* _WORK ORDER_:
Where the records hold the string "wristpad", show the whole line it sits on.

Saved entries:
━━━━━━━━

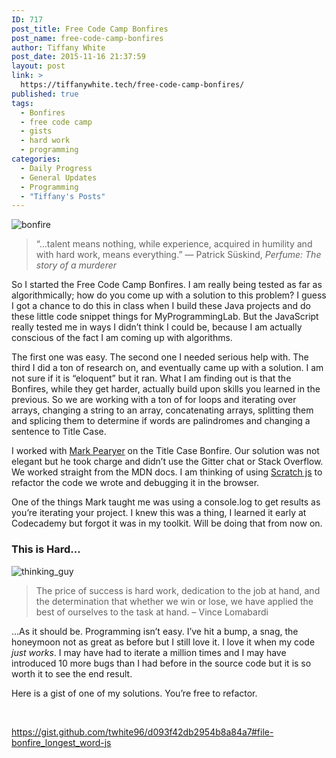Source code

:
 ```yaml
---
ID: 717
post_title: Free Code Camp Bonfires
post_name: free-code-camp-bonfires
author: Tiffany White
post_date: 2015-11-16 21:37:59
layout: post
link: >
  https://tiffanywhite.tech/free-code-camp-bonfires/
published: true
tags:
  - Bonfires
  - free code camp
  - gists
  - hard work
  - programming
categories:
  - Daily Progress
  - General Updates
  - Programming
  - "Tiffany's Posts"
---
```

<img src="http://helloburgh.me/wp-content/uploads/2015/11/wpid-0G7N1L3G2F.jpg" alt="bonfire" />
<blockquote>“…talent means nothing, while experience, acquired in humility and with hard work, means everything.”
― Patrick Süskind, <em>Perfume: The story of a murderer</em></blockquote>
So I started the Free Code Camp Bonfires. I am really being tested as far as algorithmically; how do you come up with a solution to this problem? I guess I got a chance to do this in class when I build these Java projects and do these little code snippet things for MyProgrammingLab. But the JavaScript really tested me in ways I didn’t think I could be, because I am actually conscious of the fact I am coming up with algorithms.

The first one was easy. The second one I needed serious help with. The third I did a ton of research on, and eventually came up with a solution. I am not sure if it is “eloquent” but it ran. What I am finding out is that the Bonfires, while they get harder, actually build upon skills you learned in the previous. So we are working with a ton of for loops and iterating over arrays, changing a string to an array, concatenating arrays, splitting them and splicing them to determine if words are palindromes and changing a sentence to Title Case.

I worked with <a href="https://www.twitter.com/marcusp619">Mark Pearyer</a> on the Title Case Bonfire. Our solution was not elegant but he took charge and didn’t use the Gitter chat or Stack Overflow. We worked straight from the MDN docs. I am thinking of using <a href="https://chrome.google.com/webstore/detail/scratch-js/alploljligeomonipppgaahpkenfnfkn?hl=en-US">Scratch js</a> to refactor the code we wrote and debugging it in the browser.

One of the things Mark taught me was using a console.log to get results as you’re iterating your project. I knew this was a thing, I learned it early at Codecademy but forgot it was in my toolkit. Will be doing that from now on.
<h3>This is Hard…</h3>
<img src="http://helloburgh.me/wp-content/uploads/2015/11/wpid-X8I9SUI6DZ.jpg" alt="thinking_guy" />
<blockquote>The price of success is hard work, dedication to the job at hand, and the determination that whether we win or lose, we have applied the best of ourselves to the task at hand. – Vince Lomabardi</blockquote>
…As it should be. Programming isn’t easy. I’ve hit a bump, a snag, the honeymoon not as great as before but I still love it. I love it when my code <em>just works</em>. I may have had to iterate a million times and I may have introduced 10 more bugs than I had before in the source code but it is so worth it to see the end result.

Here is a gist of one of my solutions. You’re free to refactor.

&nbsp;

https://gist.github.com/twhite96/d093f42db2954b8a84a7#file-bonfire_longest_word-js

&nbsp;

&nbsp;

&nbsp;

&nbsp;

━━━━━━━━

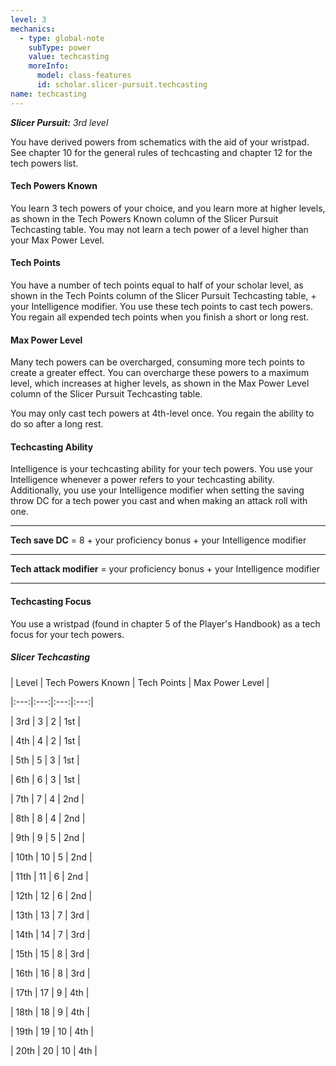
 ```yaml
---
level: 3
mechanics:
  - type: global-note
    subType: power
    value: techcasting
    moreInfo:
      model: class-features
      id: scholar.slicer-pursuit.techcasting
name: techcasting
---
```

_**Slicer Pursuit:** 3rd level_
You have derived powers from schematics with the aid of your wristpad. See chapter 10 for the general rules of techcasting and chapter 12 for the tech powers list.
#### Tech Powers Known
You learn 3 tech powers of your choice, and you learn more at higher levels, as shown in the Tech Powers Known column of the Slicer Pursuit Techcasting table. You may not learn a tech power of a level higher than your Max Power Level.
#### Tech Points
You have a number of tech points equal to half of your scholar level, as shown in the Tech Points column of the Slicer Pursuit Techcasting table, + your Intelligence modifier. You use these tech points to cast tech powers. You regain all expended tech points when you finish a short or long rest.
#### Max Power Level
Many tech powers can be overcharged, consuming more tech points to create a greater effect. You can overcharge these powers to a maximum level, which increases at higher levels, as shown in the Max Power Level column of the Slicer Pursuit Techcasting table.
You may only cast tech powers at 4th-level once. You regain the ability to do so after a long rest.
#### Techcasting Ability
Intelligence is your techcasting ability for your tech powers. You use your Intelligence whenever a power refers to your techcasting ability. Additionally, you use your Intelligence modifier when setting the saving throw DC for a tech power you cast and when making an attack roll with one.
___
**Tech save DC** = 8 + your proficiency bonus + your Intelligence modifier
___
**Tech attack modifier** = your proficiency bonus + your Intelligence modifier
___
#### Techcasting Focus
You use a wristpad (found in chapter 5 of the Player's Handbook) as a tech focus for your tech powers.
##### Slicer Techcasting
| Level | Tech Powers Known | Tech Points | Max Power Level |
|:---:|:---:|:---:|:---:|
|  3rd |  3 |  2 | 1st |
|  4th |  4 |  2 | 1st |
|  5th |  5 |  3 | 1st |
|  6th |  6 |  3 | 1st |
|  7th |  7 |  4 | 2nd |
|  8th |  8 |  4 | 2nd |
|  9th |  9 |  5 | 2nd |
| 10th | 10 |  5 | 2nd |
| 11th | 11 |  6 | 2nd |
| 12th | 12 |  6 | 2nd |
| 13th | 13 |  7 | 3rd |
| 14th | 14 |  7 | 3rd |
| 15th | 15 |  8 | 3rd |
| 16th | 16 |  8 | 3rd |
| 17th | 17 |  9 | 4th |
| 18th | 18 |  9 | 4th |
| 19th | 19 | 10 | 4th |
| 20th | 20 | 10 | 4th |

━━━━━━━━

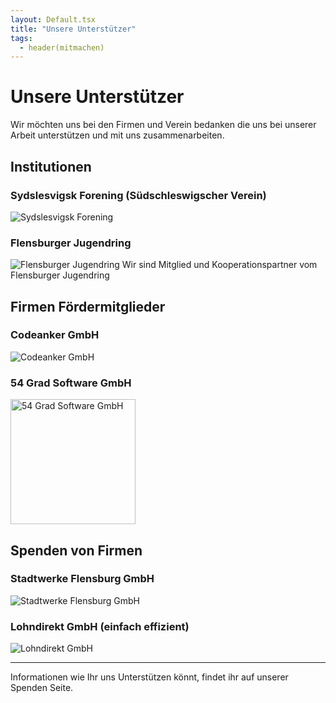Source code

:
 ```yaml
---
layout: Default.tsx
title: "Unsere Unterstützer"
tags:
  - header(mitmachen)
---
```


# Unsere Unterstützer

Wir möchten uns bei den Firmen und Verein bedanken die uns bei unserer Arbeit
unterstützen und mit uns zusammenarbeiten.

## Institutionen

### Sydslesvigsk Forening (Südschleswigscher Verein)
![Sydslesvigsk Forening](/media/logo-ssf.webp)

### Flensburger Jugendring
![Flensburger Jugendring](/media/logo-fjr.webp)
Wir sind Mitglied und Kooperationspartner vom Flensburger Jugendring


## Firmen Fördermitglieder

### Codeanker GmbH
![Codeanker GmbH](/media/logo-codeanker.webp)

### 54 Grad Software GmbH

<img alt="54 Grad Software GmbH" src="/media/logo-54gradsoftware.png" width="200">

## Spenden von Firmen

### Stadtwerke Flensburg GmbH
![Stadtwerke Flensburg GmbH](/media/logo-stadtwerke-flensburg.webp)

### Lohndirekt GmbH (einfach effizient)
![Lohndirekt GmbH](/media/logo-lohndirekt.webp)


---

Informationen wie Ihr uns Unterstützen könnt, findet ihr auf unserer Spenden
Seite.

━━━━━━━━

* _EXPECTED OUTPUT_:
You have derived powers from schematics with the aid of your wristpad. See chapter 10 for the general rules of techcasting and chapter 12 for the tech powers list.
You use a wristpad (found in chapter 5 of the Player's Handbook) as a tech focus for your tech powers.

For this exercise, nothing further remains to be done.